- [SUPPLIED RECORDS]:
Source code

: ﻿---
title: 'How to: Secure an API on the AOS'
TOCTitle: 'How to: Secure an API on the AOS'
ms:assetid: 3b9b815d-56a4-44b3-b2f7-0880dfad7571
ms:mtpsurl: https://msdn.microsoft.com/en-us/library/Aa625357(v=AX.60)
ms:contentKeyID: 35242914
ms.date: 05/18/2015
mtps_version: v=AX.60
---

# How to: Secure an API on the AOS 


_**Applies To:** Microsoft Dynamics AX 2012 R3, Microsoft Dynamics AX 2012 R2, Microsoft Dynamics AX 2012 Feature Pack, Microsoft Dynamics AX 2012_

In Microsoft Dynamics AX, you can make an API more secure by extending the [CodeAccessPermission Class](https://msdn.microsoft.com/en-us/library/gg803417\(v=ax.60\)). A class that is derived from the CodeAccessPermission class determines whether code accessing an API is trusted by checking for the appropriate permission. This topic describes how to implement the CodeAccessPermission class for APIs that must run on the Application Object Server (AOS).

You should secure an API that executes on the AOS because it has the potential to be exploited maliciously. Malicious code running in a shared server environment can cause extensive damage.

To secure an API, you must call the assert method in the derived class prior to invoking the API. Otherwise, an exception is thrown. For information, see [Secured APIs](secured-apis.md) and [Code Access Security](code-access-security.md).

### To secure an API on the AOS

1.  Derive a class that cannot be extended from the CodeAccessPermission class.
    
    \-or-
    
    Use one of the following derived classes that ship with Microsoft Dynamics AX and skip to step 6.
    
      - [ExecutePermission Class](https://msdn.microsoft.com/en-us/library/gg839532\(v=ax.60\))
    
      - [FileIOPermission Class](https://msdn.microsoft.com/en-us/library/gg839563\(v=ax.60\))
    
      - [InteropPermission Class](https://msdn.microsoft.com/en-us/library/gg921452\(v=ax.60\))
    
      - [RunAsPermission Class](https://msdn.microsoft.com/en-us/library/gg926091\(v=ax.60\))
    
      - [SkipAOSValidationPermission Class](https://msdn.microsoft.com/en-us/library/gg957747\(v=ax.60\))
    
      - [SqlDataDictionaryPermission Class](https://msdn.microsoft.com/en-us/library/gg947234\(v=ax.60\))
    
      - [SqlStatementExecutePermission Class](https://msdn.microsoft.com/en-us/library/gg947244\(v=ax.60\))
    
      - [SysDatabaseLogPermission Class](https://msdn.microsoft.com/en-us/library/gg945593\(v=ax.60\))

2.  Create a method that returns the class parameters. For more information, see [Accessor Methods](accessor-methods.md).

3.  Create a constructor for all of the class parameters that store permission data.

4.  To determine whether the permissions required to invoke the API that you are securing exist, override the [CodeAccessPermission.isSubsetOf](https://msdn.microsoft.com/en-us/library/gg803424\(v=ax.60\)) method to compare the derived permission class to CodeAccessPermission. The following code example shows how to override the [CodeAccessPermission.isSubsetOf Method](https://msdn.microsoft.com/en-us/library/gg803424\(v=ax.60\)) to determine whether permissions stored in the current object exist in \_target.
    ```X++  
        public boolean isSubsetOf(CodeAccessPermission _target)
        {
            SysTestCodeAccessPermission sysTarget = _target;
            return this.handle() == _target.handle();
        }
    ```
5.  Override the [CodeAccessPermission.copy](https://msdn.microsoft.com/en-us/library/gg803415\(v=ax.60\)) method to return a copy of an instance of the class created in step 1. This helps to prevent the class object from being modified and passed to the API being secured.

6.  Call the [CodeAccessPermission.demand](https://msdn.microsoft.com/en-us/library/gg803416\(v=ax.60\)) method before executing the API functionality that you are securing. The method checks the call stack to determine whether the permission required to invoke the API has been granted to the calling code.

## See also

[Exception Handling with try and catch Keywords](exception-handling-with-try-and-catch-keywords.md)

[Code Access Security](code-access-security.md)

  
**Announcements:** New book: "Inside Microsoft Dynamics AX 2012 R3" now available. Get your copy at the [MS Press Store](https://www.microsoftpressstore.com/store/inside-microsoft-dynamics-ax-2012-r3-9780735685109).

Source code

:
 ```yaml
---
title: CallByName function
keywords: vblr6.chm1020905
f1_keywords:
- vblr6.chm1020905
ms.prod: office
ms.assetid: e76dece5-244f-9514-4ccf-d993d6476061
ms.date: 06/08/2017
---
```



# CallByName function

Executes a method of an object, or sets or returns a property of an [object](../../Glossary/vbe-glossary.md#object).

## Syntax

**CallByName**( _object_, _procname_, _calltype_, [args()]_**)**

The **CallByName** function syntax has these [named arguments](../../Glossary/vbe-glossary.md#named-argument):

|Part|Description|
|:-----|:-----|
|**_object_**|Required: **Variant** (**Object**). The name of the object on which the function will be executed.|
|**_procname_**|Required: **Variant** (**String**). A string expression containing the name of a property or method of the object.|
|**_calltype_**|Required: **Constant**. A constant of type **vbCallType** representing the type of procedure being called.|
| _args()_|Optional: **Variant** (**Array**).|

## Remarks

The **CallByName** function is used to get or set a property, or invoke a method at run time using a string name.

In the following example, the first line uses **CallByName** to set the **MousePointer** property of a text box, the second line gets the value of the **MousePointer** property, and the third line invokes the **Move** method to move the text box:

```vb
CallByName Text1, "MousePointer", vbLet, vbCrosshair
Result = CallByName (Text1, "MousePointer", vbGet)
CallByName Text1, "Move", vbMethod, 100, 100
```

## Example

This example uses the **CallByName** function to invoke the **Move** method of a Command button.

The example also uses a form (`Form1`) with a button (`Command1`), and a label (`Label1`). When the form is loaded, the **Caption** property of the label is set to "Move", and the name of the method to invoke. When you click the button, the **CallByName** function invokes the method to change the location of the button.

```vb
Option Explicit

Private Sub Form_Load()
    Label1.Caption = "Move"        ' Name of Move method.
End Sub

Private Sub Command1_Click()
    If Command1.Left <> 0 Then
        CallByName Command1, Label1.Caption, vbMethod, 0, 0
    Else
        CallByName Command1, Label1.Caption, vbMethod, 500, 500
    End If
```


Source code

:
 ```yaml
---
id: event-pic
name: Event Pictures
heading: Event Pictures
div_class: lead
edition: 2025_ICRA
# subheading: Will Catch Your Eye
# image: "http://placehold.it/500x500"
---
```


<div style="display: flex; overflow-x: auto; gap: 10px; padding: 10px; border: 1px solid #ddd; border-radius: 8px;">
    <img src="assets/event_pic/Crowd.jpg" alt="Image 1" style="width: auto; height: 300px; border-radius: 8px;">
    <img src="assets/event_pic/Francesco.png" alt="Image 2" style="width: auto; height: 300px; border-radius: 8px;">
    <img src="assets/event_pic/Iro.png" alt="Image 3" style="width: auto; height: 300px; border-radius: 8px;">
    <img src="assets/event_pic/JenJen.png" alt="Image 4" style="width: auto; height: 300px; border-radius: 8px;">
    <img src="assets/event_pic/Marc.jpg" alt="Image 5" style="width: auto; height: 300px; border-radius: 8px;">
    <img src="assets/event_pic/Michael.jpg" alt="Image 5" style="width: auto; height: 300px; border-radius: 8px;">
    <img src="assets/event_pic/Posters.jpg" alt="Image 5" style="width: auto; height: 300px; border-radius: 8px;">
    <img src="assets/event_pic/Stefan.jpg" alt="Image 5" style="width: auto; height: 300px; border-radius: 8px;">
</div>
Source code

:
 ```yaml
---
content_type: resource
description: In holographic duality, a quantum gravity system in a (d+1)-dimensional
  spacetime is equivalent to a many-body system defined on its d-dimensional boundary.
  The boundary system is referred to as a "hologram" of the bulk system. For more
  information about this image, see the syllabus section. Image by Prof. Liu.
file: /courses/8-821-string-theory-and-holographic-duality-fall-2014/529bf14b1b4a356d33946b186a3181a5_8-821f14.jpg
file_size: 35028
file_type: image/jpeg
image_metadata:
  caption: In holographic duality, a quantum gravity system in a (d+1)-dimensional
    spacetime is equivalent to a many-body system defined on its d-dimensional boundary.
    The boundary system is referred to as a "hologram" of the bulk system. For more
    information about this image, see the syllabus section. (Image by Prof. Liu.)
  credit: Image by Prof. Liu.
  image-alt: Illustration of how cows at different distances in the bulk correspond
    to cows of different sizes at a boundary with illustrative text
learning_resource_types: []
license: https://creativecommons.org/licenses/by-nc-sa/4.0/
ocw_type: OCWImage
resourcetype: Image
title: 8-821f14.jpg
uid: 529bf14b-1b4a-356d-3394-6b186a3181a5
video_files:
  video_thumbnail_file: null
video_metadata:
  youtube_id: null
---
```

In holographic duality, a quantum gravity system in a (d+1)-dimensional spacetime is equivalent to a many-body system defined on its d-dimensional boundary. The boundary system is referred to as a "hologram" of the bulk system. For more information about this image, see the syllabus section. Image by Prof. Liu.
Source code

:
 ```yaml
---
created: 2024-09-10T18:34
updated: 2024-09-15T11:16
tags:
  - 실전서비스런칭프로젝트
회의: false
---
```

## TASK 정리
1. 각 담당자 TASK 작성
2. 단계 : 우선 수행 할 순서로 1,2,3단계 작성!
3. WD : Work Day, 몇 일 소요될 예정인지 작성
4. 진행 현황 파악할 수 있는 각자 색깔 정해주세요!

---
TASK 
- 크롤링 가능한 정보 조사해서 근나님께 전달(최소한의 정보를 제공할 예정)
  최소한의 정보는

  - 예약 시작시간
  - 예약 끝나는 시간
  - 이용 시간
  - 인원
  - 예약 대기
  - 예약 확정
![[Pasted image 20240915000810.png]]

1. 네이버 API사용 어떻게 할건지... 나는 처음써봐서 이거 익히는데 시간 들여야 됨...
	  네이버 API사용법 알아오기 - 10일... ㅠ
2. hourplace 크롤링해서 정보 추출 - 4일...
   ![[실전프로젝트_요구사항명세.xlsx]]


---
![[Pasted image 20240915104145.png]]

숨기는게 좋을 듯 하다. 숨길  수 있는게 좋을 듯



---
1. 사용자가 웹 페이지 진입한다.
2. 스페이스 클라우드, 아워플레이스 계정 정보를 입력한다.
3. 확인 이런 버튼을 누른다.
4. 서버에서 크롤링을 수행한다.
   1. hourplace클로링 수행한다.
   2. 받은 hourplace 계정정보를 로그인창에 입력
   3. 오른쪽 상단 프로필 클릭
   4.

- [TASK BRIEF]:
Reproduce exactly, with nothing added, the lines from the one that contains "1. hourplace클로링 수행한다." to the end of the data.

- [YOUR RESPONSE]:
   1. hourplace클로링 수행한다.
   2. 받은 hourplace 계정정보를 로그인창에 입력
   3. 오른쪽 상단 프로필 클릭
   4.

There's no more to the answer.